There’s the Tube bit first of all, when a man of my height (6’5”) has no hope of avoiding a bad back and long-term neck damage unless he can strong-arm his way into the very centre of the carriage, whereupon he is inevitably squeezed with his forehead touching the filthy, germ-ridden overhead grab bars between two very expressive Italian tourists and their fold-out maps trying to locate Elephant and Castle.
Then there’s the train leg. Good old British Rail. First, the station was half-terminus, half-building site. Crossrail will be fantastic when it arrives but you can’t help think all those promotional signs boasting that there will be 6,580 trains an hour when it’s done are a bit lost on regular commuters forced to side-step their way down a narrow half-closed platform with the piercing drone of a pneumatic drill ringing in their ears.
Then, in my carriage, which was inevitably standing room only, there was the mandatory bike w**ker, headphones w**ker and luggage w**ker. Luggage w**ker I can cope with - they’ve obviously just come in from a flight or a cross-country train trip and have their bags with them, they’re exhausted and want to get home - fine.

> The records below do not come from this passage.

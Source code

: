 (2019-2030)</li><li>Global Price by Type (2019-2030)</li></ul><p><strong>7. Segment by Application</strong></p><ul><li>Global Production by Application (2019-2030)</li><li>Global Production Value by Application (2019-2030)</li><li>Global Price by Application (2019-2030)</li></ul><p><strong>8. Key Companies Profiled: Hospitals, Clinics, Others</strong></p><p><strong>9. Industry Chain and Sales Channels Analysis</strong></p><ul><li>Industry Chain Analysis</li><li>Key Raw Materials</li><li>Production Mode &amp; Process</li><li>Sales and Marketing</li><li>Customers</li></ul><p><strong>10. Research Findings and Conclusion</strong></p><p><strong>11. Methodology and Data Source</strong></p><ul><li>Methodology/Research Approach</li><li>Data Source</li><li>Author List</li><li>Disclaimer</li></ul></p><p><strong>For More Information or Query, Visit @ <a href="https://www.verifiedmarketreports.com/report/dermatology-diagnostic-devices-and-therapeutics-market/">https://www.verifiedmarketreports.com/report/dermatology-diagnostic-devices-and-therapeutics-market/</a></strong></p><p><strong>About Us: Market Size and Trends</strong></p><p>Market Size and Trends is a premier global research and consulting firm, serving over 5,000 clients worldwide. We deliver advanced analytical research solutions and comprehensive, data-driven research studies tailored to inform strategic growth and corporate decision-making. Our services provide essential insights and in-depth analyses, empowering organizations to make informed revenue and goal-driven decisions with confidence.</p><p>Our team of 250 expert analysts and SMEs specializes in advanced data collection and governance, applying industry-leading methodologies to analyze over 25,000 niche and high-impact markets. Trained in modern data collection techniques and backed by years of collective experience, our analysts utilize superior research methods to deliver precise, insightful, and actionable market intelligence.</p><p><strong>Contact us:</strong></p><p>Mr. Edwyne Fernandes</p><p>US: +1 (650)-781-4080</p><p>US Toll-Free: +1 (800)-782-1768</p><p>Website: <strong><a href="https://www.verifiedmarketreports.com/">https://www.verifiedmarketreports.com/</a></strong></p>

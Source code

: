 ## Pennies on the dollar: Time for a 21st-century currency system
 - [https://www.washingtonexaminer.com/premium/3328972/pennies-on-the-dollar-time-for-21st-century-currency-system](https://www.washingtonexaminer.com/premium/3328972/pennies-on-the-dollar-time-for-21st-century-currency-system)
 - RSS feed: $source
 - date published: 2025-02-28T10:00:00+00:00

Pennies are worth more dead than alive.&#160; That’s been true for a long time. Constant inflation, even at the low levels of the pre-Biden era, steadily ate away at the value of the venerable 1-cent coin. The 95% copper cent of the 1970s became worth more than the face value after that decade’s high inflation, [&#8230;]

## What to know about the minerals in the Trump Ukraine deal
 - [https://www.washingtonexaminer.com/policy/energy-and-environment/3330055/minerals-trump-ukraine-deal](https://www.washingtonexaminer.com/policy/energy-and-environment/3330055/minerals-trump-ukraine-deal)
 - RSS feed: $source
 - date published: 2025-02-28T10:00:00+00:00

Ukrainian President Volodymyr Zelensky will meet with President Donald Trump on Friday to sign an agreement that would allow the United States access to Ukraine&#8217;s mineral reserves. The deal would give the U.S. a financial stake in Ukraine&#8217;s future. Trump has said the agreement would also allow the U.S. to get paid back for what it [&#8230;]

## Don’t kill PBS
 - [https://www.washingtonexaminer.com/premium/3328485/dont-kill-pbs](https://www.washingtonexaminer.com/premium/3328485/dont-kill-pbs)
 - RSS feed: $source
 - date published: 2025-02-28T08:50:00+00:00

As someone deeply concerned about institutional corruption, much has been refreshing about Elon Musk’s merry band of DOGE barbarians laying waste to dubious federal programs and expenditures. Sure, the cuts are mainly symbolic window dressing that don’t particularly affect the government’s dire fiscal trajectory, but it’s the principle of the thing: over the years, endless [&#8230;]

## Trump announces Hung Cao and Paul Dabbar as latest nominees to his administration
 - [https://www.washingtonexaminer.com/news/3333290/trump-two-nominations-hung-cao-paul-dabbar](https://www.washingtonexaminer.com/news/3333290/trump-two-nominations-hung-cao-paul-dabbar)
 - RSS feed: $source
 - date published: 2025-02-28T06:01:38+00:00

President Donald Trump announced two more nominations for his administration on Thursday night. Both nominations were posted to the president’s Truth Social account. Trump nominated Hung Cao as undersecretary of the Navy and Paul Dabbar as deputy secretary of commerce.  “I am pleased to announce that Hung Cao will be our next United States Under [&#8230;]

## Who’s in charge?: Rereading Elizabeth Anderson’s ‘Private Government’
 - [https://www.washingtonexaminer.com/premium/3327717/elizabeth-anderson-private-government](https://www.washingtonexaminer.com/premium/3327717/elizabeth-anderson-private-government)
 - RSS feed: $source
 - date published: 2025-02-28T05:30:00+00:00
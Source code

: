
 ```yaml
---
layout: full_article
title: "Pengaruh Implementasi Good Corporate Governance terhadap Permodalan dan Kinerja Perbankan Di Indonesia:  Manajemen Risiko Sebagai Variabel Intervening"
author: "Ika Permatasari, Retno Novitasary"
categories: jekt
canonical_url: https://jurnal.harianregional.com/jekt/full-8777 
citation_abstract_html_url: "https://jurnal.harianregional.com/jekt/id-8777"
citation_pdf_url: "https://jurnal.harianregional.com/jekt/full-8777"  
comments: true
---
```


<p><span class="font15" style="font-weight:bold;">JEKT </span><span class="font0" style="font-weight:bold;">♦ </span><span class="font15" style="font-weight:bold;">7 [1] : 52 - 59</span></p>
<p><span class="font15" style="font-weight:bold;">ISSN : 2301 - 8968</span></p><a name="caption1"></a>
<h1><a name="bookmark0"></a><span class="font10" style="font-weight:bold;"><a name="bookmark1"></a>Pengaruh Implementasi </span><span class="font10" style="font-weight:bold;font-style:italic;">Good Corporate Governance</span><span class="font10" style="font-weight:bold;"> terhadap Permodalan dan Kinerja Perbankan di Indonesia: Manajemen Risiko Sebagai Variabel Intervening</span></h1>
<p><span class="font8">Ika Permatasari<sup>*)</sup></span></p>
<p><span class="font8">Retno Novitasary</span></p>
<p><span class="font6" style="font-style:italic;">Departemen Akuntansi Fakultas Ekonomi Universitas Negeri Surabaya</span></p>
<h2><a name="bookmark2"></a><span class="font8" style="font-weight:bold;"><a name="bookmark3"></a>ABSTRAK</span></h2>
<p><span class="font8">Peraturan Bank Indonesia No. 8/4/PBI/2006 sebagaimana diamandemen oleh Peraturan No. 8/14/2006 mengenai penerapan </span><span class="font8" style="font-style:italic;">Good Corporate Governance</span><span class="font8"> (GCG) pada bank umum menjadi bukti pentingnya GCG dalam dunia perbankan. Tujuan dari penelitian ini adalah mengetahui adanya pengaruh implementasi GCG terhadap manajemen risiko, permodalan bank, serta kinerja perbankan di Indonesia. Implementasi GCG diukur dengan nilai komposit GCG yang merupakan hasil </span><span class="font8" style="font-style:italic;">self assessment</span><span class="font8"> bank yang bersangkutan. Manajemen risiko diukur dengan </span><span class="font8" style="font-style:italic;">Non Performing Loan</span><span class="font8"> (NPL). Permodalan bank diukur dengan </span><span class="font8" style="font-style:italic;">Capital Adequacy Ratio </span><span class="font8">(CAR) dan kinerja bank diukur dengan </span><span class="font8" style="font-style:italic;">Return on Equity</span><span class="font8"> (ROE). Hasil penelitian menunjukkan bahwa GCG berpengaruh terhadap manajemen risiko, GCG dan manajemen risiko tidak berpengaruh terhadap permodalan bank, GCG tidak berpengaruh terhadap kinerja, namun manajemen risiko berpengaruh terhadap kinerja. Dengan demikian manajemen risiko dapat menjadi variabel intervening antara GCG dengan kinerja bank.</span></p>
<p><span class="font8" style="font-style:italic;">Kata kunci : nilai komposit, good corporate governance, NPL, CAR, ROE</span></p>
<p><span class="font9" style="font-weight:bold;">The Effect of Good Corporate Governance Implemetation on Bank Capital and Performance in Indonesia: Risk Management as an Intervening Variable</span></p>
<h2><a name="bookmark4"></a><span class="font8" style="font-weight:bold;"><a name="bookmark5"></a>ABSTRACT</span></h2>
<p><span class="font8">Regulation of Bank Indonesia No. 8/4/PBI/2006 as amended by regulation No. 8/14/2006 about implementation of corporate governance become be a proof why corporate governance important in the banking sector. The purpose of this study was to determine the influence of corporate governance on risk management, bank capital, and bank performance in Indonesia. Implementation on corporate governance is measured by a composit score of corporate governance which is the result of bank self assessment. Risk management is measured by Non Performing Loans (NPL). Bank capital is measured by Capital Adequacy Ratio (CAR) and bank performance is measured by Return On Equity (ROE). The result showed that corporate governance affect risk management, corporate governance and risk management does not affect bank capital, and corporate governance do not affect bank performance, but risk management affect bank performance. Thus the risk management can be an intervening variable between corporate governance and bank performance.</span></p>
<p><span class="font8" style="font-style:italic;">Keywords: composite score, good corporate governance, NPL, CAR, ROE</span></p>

But there’s no excuse for headphone w**ker and bike w**ker. Headphone bloke with his rap music so loud that the whole carriage and even the train behind can hear every lyric and bike man who decides to carry a full-sized mountain bike into an already claustrophobic carriage at the busiest time of the day.
Then there was the obligatory delay - not too bad from my point of view - after the inevitable signal failure and chorus of tutting from all the passengers. People of the commute, I sympathise with you.
Thankfully, the rest of the evening was very pleasant despite being piss-steamingly cold. I’d heard that Sutton’s ground had a running track around it and therefore I’d be a million miles away from the action. Thankfully, I’d heard wrong. It used to have something around it (greyhound racing?) but the stands have been moved in and I had a great view from one of the corner terraces.
I didn’t think much of the burger, particularly in these Shergar meat days, but the chips were nice and everyone was very friendly, including the programme seller who kindly informed me that they couldn’t afford to fully reprint the issue from the postponed game over Christmas and so had brought it up to date with a four-page insert. As if I was going to kick off and storm out because there wasn’t enough to read...
I didn’t hold out much hope for Sutton, who went into the game 20th out of 22 in the Conference South, and were up against Welling, who were second and looking good for promotion. Presumably, neither did the hundred or so travelling fans from the opposite side of south London, nor many of the home fans who had braved the chill evening.
But if the proverbial alien had, for some reason, chosen Sutton as the starting point for its life on Earth, it would not have been able to tell which side was flying high and which was staring at the Ryman League. Like at Bromley against Basingstoke on Saturday (see below), there is very little between, essentially, the bottom 15 teams of this ridiculously tight division.
Sutton tore into their opponents from the very start. They were faster to every ball, good on the counter-attack and sharp in every tackle. They created 90 per cent of the chances in the first half and their rotund goalkeeper Wayne Shaw, who received terrace taunts such as “can you point out where your neck is?”, was rarely bothered.
They didn’t score, however, despite Jamie Stuart heading against the post when unmarked at a corner kick and a penalty save from goalkeeper San Motts against Sam Rents in stoppage time.
I feared for Sutton at the break - surely Welling would turn up for the second half and nick a goal at some point. I had no cause to worry. They were just as energetic after the break and Craig Dundas opened the scoring with his 50th goal for the club, tucking away the ball following a good ball from the right.
Moments later, Sutton doubled their advantage thanks to the excellent Harry Ottaway, who rounded off a flowing move which cut open the Welling defence.
As the home side sat back, there were a couple of scares before the three points were assured. First, Ross Lafayette outsprinted the defence, easily rounded the flailing attempt of Shaw to stop him, but, with the goal open, blazed it high over the crossbar into the away fans.
He would pull one back in the 88th minute after being set up by Jon Main but, despite a barrage of late pressure, they were unable to gain a point to keep them in touch with leaders Salisbury.